Dinamika UU Keterbukaan Informasi Publik

SHARE

Informasi (RMIT University)


CARAPANDANG.COM – Kebebasan informasi adalah sesuatu yang—semestinya—mutlak ada dalam kehidupan berbangsa dan bernegara. Well informed society jelas adalah syarat inti kemajuan suatu masyarakat.

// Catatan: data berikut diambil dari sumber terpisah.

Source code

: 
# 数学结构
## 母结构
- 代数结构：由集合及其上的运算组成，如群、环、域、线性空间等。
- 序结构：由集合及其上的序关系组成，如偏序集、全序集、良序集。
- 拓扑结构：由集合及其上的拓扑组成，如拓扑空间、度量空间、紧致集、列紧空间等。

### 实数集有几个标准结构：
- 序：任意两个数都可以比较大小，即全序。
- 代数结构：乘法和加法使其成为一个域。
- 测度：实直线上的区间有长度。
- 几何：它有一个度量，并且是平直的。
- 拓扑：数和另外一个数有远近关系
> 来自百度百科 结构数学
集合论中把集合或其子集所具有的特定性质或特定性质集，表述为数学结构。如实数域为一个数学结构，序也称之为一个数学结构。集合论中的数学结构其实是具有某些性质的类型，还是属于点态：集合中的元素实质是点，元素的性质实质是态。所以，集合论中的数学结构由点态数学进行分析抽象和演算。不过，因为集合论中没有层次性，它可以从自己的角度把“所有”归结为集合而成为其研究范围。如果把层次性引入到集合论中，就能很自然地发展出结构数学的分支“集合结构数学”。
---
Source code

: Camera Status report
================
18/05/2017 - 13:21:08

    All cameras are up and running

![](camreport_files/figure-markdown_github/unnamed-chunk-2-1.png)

Jika kita tarik hubungan kekuasaan negara dengan kebebasan memperoleh informasi, maka kebebasan informasi adalah salah satu perangkat bagi masyarakat untuk mengontrol setiap langkah dan kebijakan yang diambil oleh pejabat, yang otomatis hal ini akan berpengaruh pada kehidupan mereka. Tepat di titik inilah kita menemukan benang merah antara kebebasan informasi dengan wacana demokratisasi. Jika kita asumsikan bahwa kekuasaan negara berasal dari rakyat, maka penyelenggaraan kekuasaan sejatinya setiap saat harus selalu dapat dipertanggungjawabkan kembali pada rakyat.

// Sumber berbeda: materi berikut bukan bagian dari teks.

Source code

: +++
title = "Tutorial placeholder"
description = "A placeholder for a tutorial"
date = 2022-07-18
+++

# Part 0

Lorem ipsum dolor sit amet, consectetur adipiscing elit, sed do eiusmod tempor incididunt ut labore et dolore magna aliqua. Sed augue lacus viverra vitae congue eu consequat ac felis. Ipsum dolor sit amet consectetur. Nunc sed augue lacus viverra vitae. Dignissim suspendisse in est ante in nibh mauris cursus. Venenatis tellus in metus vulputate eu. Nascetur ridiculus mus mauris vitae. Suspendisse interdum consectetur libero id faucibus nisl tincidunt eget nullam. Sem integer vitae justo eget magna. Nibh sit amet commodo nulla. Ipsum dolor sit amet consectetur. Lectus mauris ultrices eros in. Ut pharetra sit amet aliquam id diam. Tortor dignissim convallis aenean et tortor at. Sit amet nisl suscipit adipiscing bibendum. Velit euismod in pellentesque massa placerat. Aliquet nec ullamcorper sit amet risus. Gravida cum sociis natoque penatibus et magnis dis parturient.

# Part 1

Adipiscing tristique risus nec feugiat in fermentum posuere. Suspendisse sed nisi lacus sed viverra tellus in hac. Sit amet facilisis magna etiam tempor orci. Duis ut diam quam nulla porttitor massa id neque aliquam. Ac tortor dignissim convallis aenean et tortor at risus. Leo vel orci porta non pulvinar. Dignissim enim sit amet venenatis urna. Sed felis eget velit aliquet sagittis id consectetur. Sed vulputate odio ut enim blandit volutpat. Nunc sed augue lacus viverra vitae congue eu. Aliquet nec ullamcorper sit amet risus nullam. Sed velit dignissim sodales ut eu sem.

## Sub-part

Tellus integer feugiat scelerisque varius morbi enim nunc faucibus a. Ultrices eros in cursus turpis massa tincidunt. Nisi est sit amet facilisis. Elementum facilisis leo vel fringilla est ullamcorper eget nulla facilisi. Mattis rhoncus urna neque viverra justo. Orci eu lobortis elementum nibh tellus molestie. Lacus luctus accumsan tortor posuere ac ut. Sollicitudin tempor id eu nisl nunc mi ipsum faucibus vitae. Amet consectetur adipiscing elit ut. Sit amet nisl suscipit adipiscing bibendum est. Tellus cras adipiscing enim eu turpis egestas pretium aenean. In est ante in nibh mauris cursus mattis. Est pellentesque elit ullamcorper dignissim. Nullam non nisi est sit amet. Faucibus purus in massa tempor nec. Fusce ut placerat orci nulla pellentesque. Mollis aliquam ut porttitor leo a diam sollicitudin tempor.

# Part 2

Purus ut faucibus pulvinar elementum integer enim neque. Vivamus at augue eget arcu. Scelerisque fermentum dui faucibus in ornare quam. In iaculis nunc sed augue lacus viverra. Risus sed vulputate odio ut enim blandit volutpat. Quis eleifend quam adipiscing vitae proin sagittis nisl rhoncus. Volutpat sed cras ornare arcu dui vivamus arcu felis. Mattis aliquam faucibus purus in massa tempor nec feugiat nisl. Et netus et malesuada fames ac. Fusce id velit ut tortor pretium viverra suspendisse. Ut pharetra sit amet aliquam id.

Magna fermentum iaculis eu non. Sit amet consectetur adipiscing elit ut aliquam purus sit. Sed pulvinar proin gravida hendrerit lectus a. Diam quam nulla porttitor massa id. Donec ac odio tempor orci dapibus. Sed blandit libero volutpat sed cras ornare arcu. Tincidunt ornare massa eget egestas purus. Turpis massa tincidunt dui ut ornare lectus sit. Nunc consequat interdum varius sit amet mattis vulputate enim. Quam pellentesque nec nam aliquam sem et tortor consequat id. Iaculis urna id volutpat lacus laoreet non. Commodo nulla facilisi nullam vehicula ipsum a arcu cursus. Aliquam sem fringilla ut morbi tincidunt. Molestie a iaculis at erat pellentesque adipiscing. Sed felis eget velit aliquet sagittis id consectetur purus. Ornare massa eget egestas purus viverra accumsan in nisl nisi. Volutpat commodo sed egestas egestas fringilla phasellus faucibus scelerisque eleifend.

Dalam upaya mengakselerasi terwujudnya clean and good governance, setidaknya negara kita memiliki tiga undang-undang yang menjadi tonggak reformasi birokrasi dan transparansi pemerintahan. Undang-undang tersebut yakni UU No. 25/2009 tentang Pelayanan Publik, UU 14/2008 tentang Keterbukaan Informasi Publik, dan UU No. 28/1999 tentang Penyelenggaraan Negara yang Bersih dan Bebas KKN.

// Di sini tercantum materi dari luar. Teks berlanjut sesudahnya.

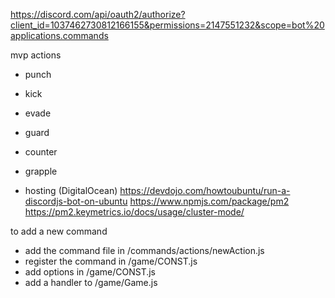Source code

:https://discord.com/api/oauth2/authorize?client_id=1037462730812166155&permissions=2147551232&scope=bot%20applications.commands

mvp actions

- punch
- kick
- evade
- guard
- counter
- grapple

- hosting (DigitalOcean)
  https://devdojo.com/howtoubuntu/run-a-discordjs-bot-on-ubuntu
  https://www.npmjs.com/package/pm2
  https://pm2.keymetrics.io/docs/usage/cluster-mode/

to add a new command

- add the command file in /commands/actions/newAction.js
- register the command in /game/CONST.js
- add options in /game/CONST.js
- add a handler to /game/Game.js
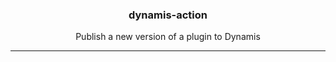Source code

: <p align="center">
  <h3 align="center">dynamis-action</h3>

  <p align="center">Publish a new version of a plugin to Dynamis</p>
</p>

---
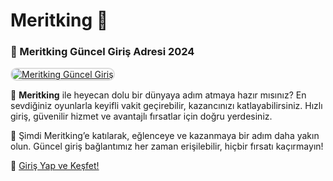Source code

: # Meritking 👑

### 🌟 Meritking Güncel Giriş Adresi 2024  

<a href="https://merit-group.pages.dev/" title="Meritking Güncel Giriş" rel="nofollow">  
<img src="https://i.hizliresim.com/1d7hvuc.png" alt="Meritking Güncel Giriş" style="max-width: 100%; border: 2px solid #ddd; border-radius: 10px;">  
</a>  

💬 **Meritking** ile heyecan dolu bir dünyaya adım atmaya hazır mısınız? En sevdiğiniz oyunlarla keyifli vakit geçirebilir, kazancınızı katlayabilirsiniz. Hızlı giriş, güvenilir hizmet ve avantajlı fırsatlar için doğru yerdesiniz.  

🎁 Şimdi Meritking’e katılarak, eğlenceye ve kazanmaya bir adım daha yakın olun. Güncel giriş bağlantımız her zaman erişilebilir, hiçbir fırsatı kaçırmayın!  

🔗 [Giriş Yap ve Keşfet!](https://merit-group.pages.dev/)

Meski telah diundang-undangkan, namun keterbukaan informasi publik secara kualitas belum berjalan sempurna. Padahal idealnya, setiap orang bisa melihat apa saja yang telah, sedang, dan akan dilakukan baik oleh pemerintah atau lembaga. Semua lembaga yang mendapat dana publik harus membuka akses ke publik. Itu semua adalah sebuah keharusan. Salah satu asas UU KIP adalah maksimum access and limited exemption. Artinya, seluruh informasi publik pada dasarnya bersifat terbuka. Adapun pengecualian hanya dapat dilakukan secara ketat, terbatas, lebih berorientasi pada kepentingan umum. Keputusan untuk membuka atau menutup suatu informasi yang dikecualikan, harus dilakukan dengan mempertimbangkan kepentingan publik yang lebih besar. Begitulah idelanya.